Did she learn that there were many Mexicans in and around San Antonio who sided with the Texicans and wanted to be Texicans, not subjects of Mexico?
On the other hand, she is somewhat right in that many of the people at the Alamo (and surrounding areas) were recent arrivals who came looking for cheap land.
I’m sure she’d be thrilled if it were still part of Mexico, and watching people all around her getting their heads cut off from the drug lords.
. . . or volunteers from Tennessee.
Because you don’t seem to know this, there were virtually no Spanish colonists or “Mexicans” in Texas in 1836 and before. Central Mexico was beautiful, agriculturally productive, lacked Apaches and Commanches, etc. People liked living there; it was civilized. Mexico City, for example, had had a university for centuries by the early 19th century.
Because their “claim” to territory north of the Rio Grande was just an assertion, the governments in Mexico City went through scheme after scheme to try lure settlers north of the Rio Grande and failed time after time.

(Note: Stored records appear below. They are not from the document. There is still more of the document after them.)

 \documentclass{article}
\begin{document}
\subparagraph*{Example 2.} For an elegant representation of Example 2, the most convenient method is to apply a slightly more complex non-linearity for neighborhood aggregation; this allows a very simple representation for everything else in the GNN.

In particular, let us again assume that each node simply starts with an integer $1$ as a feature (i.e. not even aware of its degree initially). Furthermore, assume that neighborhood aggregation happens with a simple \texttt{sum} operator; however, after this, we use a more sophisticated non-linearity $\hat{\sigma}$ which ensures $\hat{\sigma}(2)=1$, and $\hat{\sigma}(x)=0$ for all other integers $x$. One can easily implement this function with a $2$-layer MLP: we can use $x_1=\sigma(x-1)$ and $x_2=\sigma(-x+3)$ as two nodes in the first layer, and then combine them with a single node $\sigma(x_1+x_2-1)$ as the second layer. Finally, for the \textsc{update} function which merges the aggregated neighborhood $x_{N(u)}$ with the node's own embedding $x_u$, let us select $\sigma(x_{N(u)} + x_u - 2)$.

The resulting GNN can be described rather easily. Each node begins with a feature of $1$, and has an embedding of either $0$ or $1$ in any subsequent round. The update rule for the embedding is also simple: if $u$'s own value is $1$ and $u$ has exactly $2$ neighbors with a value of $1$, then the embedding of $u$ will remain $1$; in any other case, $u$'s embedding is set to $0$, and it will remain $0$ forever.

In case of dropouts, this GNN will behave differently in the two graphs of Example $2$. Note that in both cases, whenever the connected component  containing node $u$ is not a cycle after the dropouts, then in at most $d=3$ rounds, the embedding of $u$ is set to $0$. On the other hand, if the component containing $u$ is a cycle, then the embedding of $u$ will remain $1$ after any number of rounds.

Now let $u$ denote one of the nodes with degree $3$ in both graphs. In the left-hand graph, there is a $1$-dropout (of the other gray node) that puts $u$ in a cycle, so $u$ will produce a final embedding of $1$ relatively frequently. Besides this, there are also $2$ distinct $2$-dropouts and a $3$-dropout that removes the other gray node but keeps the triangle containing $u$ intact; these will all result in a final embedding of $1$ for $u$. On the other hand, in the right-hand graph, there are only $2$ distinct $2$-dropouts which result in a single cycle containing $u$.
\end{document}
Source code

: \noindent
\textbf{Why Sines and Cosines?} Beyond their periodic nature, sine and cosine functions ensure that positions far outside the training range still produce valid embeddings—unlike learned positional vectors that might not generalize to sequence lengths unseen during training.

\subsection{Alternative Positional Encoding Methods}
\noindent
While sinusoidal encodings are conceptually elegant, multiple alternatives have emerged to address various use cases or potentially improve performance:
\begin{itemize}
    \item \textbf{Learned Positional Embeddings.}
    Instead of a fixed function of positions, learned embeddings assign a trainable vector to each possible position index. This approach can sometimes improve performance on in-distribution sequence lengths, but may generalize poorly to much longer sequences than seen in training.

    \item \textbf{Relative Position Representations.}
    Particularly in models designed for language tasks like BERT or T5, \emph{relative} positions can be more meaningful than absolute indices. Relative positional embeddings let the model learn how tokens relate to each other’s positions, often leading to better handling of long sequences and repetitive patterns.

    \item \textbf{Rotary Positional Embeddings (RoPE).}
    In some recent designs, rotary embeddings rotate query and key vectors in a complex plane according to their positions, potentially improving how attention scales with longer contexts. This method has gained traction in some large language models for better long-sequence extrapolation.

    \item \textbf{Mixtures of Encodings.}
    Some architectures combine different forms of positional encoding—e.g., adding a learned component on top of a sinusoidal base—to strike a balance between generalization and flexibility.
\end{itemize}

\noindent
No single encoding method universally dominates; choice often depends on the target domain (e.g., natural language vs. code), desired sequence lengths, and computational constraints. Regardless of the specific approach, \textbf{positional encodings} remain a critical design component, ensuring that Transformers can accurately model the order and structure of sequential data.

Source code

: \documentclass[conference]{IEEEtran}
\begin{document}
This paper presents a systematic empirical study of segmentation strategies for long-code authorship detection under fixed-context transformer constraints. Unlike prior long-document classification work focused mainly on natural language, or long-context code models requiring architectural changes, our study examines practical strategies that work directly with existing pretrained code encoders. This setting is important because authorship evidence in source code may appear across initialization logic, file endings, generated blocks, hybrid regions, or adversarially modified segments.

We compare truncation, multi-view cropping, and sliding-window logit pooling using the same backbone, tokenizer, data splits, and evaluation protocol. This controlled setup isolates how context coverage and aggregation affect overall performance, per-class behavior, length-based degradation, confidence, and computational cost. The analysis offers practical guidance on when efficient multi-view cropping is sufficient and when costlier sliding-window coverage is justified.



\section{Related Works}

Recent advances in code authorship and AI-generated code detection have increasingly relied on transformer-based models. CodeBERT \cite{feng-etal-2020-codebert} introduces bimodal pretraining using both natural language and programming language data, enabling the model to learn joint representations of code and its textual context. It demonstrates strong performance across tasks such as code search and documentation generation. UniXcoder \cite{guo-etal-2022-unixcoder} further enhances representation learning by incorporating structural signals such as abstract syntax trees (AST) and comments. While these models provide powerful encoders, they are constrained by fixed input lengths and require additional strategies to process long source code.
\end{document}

That is why they finally gave Austin and other Americans huge incentives to bring Americans here. The actual number of Spanish/Mexicans north of the Rio Grande in 1830 wouldn’t even populate a decent sized Houston subdivision, and most of the Spanish/Mexicans north of the Rio Grande were concentrated relatively near the river.
BTW, there were also very few Indians, especially in areas west of the rainfall line that runs through Houston. Why? Because it semi-arid or desert. Without advanced European civilization and its technology, the area is barely inhabitable.
The American settlers made Texas as a whole livable. People who claim they want “Texas back” are claiming something that never was theirs and that they didn’t create. Someone needs to teach that to LULAC MALDEF, MECHA and all the other so-called “latino” special interests.
I was under the impression that Santa Ana (or the Mexican gummint at the time) had invited the Anglos into Texas as safety for Mexico against the US. True?